GW: Avant la fin du XIXe siècle, les universités étaient liées à l’Eglise et la mystique n’était pas étudiée hors des Facultés de théologie. A la deuxième moitié du XIXe, beaucoup d’universités sont devenues laïques, toutefois la mystique est restée un terrain délicat pour deux raisons: de nombreux universitaires ont considéré la mystique comme un délire relevable d’un traitement psychiatrique, ou ont estimé que ce n’était pas l’affaire des disciplines académiques. Et parallèlement, l’Eglise ne voulait pas que des chercheurs touchent à ce terrain arguant qu’ils n’avaient pas les moyens pour juger et que seule une personne ayant la foi pouvait apprécier ce qui était en jeu dans une expérience mystique.

L’université a commencé très progressivement à étudier les récits des mystiques à la fin du XIXe siècle. On peut distinguer deux temps dans l’évolution de cette étude, un premier moment où il a surtout été question de la notion d’expérience (première moitié du XXe siècle) et un second davantage dirigé sur le langage (deuxième moitié XXe). A l’Institut Romand de Systématique et d’Éthique de la Faculté de théologie de l’Université de Genève, la mystique est un objet d’étude depuis 2007.

Y a-t-il actuellement de grandes figures mystiques vivantes?

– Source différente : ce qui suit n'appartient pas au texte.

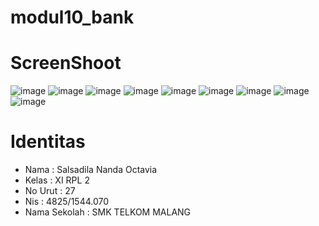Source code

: # modul10_bank
# ScreenShoot
![image](https://cloud.githubusercontent.com/assets/18629663/22769611/5c92d3ae-eebc-11e6-8a5c-8d13a31c8bdc.png)
![image](https://cloud.githubusercontent.com/assets/18629663/22769619/6646b514-eebc-11e6-9956-969bce9b0232.png)
![image](https://cloud.githubusercontent.com/assets/18629663/22769625/6fa81814-eebc-11e6-9f67-e545307d280b.png)
![image](https://cloud.githubusercontent.com/assets/18629663/22769663/b71fa964-eebc-11e6-84b2-e13dd1b2e347.png)
![image](https://cloud.githubusercontent.com/assets/18629663/22769671/c6394acc-eebc-11e6-8868-7db110d97abf.png)
![image](https://cloud.githubusercontent.com/assets/18629663/22769675/cd94d732-eebc-11e6-8b54-20a4e029b5c5.png)
![image](https://cloud.githubusercontent.com/assets/18629663/22769690/e7823770-eebc-11e6-975b-39e849621c29.png)
![image](https://cloud.githubusercontent.com/assets/18629663/22769696/f4e641b8-eebc-11e6-9915-04be3390b0b0.png)
![image](https://cloud.githubusercontent.com/assets/18629663/22769708/04623390-eebd-11e6-9c08-7ef83267b2fd.png)
# Identitas
<ul>
<li>Nama : Salsadila Nanda Octavia
<li>Kelas : XI RPL 2
<li>No Urut : 27
<li>Nis : 4825/1544.070
<li>Nama Sekolah : SMK TELKOM MALANG
</ul>
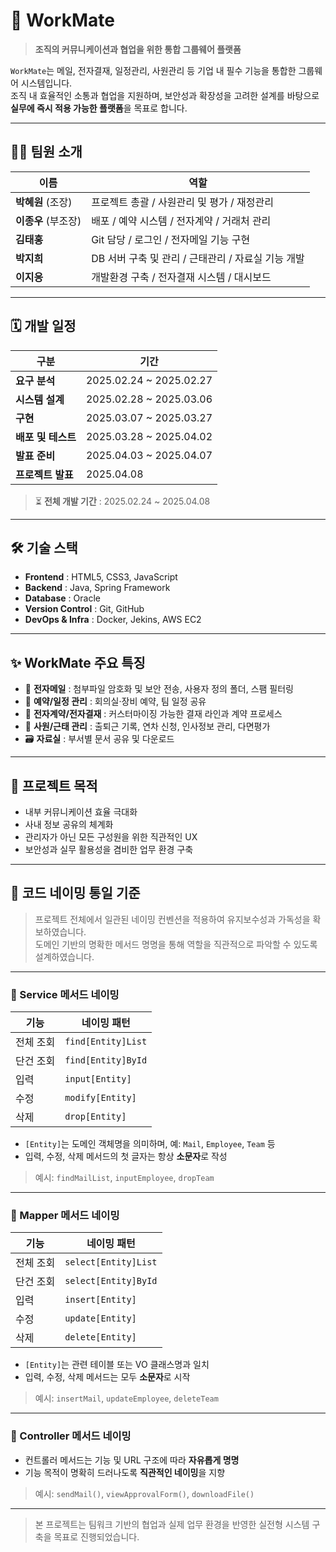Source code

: # 👥 WorkMate

> **조직의 커뮤니케이션과 협업을 위한 통합 그룹웨어 플랫폼**

`WorkMate`는 메일, 전자결재, 일정관리, 사원관리 등 기업 내 필수 기능을 통합한 그룹웨어 시스템입니다.  
조직 내 효율적인 소통과 협업을 지원하며, 보안성과 확장성을 고려한 설계를 바탕으로  
**실무에 즉시 적용 가능한 플랫폼**을 목표로 합니다.

---

## 🧑‍💻 팀원 소개

| 이름             | 역할                                                  |
|------------------|-------------------------------------------------------|
| **박혜원** (조장)   | 프로젝트 총괄 / 사원관리 및 평가 / 재정관리               |
| **이종우** (부조장) | 배포 / 예약 시스템 / 전자계약 / 거래처 관리                    |
| **김태홍**         | Git 담당 / 로그인 / 전자메일 기능 구현                  |
| **박지희**         | DB 서버 구축 및 관리 / 근태관리 / 자료실 기능 개발         |
| **이지응**         | 개발환경 구축 / 전자결재 시스템 / 대시보드                |

---

## 🗓️ 개발 일정

| 구분             | 기간                          |
|------------------|-------------------------------|
| **요구 분석**       | 2025.02.24 ~ 2025.02.27        |
| **시스템 설계**     | 2025.02.28 ~ 2025.03.06        |
| **구현**           | 2025.03.07 ~ 2025.03.27        |
| **배포 및 테스트**  | 2025.03.28 ~ 2025.04.02        |
| **발표 준비**      | 2025.04.03 ~ 2025.04.07        |
| **프로젝트 발표**   | 2025.04.08                     |

> ⏳ **전체 개발 기간** : 2025.02.24 ~ 2025.04.08

---

## 🛠️ 기술 스택

- **Frontend** : HTML5, CSS3, JavaScript  
- **Backend** : Java, Spring Framework  
- **Database** : Oracle  
- **Version Control** : Git, GitHub
- **DevOps & Infra** : Docker, Jekins, AWS EC2  

---

## ✨ WorkMate 주요 특징

- 📧 **전자메일** : 첨부파일 암호화 및 보안 전송, 사용자 정의 폴더, 스팸 필터링  
- 📅 **예약/일정 관리** : 회의실·장비 예약, 팀 일정 공유  
- 📄 **전자계약/전자결재** : 커스터마이징 가능한 결재 라인과 계약 프로세스  
- 👤 **사원/근태 관리** : 출퇴근 기록, 연차 신청, 인사정보 관리, 다면평가 
- 🗃️ **자료실** : 부서별 문서 공유 및 다운로드  

---

## 📌 프로젝트 목적

- 내부 커뮤니케이션 효율 극대화  
- 사내 정보 공유의 체계화  
- 관리자가 아닌 모든 구성원을 위한 직관적인 UX  
- 보안성과 실무 활용성을 겸비한 업무 환경 구축

---

## 📂 코드 네이밍 통일 기준

> 프로젝트 전체에서 일관된 네이밍 컨벤션을 적용하여 유지보수성과 가독성을 확보하였습니다.  
> 도메인 기반의 명확한 메서드 명명을 통해 역할을 직관적으로 파악할 수 있도록 설계하였습니다.

---

### 🔧 Service 메서드 네이밍

| 기능         | 네이밍 패턴                     |
|--------------|----------------------------------|
| 전체 조회     | `find[Entity]List`              |
| 단건 조회     | `find[Entity]ById`              |
| 입력         | `input[Entity]`                 |
| 수정         | `modify[Entity]`                |
| 삭제         | `drop[Entity]`                  |

- `[Entity]`는 도메인 객체명을 의미하며, 예: `Mail`, `Employee`, `Team` 등  
- 입력, 수정, 삭제 메서드의 첫 글자는 항상 **소문자**로 작성

> 예시: `findMailList`, `inputEmployee`, `dropTeam`

---

### 🧩 Mapper 메서드 네이밍

| 기능         | 네이밍 패턴                     |
|--------------|----------------------------------|
| 전체 조회     | `select[Entity]List`            |
| 단건 조회     | `select[Entity]ById`            |
| 입력         | `insert[Entity]`               |
| 수정         | `update[Entity]`               |
| 삭제         | `delete[Entity]`               |

- `[Entity]`는 관련 테이블 또는 VO 클래스명과 일치  
- 입력, 수정, 삭제 메서드는 모두 **소문자**로 시작

> 예시: `insertMail`, `updateEmployee`, `deleteTeam`

---

### 🧭 Controller 메서드 네이밍

- 컨트롤러 메서드는 기능 및 URL 구조에 따라 **자유롭게 명명**  
- 기능 목적이 명확히 드러나도록 **직관적인 네이밍**을 지향

> 예시: `sendMail()`, `viewApprovalForm()`, `downloadFile()`

---

> 본 프로젝트는 팀워크 기반의 협업과 실제 업무 환경을 반영한 실전형 시스템 구축을 목표로 진행되었습니다.
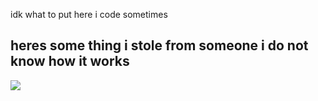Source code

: idk what to put here i code sometimes
## heres some thing i stole from someone i do not know how it works
![](https://github-readme-stats.vercel.app/api/top-langs/?username=tema5002&theme=dark&layout=compact)
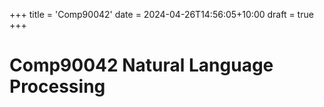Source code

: +++
title = 'Comp90042'
date = 2024-04-26T14:56:05+10:00
draft = true
+++

# Comp90042 Natural Language Processing
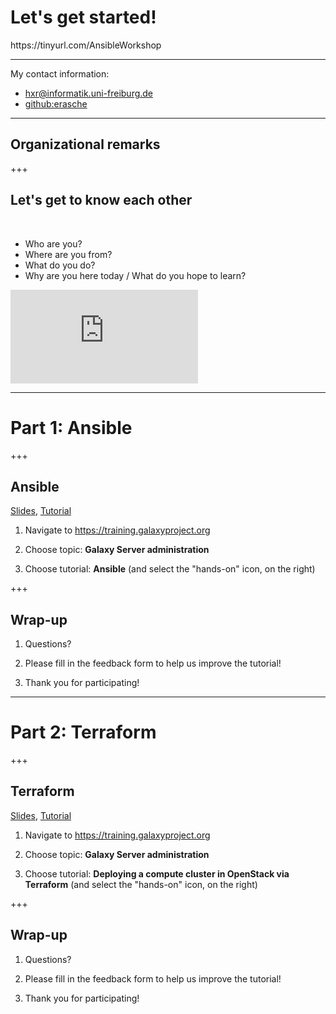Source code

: # Let's get started!

<div class="bottom">
https://tinyurl.com/AnsibleWorkshop
</div>

---

My contact information:

- [hxr@informatik.uni-freiburg.de](mailto:hxr@informatik.uni-freiburg.de)
- [github:erasche](https://github.com/erasche)

---

## Organizational remarks

+++

## Let's get to know each other

<div class="left">
  <br>
  <ul>
    <li> Who are you? </li>
    <li> Where are you from? </li>
    <li> What do you do? </li>
    <li> Why are you here today / What do you hope to learn? </li>
  </ul>
</div>

<div class="right">

![](https://skillslab.tue.nl/pathtoimg.php?id=4)

</div>


---

# Part 1: Ansible

+++

## Ansible

[Slides](https://galaxyproject.github.io/training-material/topics/admin/tutorials/ansible/slides.html), [Tutorial](https://galaxyproject.github.io/training-material/topics/admin/tutorials/ansible/tutorial.html)

1. Navigate to https://training.galaxyproject.org

2. Choose topic: **Galaxy Server administration**

3. Choose tutorial: **Ansible** (and select the "hands-on" icon, on the right)

+++

## Wrap-up

1. Questions?

2. Please fill in the feedback form to help us improve the tutorial!

3. Thank you for participating!


---

# Part 2: Terraform

+++

## Terraform

[Slides](https://galaxyproject.github.io/training-material/topics/admin/tutorials/terraform/slides.html), [Tutorial](https://galaxyproject.github.io/training-material/topics/admin/tutorials/terraform/tutorial.html)

1. Navigate to https://training.galaxyproject.org

2. Choose topic: **Galaxy Server administration**

3. Choose tutorial: **Deploying a compute cluster in OpenStack via Terraform** (and select the "hands-on" icon, on the right)

+++

## Wrap-up

1. Questions?

2. Please fill in the feedback form to help us improve the tutorial!

3. Thank you for participating!
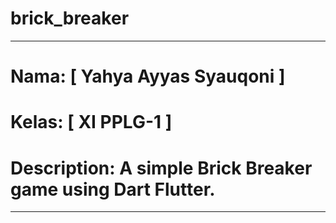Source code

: # brick_breaker
---------------------------------------------------------------
# Nama: [ Yahya Ayyas Syauqoni ]
# Kelas: [ XI PPLG-1 ]
# Description: A simple Brick Breaker game using Dart Flutter.
---------------------------------------------------------------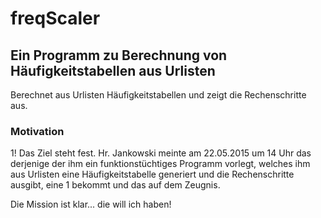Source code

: # freqScaler
## Ein Programm zu Berechnung von Häufigkeitstabellen aus Urlisten
Berechnet aus Urlisten Häufigkeitstabellen und zeigt die Rechenschritte aus.

### Motivation
1! Das Ziel steht fest. Hr. Jankowski meinte am 22.05.2015 um 14 Uhr das derjenige der ihm ein funktionstüchtiges Programm vorlegt, welches 
ihm aus Urlisten eine Häufigkeitstabelle generiert und die Rechenschritte ausgibt, eine 1 bekommt und das auf dem Zeugnis.

Die Mission ist klar... die will ich haben!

MM: C’est difficile de savoir, car souvent il faut du recul, regarder d’un point de vue historique pour savoir si telle ou telle personne a réellement vécu des expériences mystiques. Mais on pourrait évoquer un quasi contemporain, Dag Hammarskjöld (1905-1961), homme politique suédois, secrétaire général de l’ONU, qui nous a laissé un journal spirituel d’une rare intensité (Jalons).

GW: Comme c’est un type d’expérience humaine, je pense qu’il y en a actuellement et qu’il y en a toujours eu.

Le colloque sur la mystique

Du 28 au 30 avril 2016, un colloque international, intitulé «L’Université face à la mystique: un siècle de controverses?», aura lieu à Uni-Bastions, à Genève, salle B111. L’entrée est libre et les conférences sont destinées autant aux spécialistes qu’au grand public.

Un blog sur la mystique comme objet de recherche

L’Institut romand de systématique et d’éthique (IRSE) de la Faculté de théologie de l’Université de Genève alimente un blog qui rassemble l’avancée des recherches sur la mystique, évoque l’actualité et propose des présentations de figures mystiques.

Par ailleurs, Mariel Mazzocco a décroché une bourse du fonds national suisse (FNS) pour effectuer un travail de recherche de 3 ans sur Madame Guyon, dont le 300e anniversaire de sa mort sera célébré en 2017.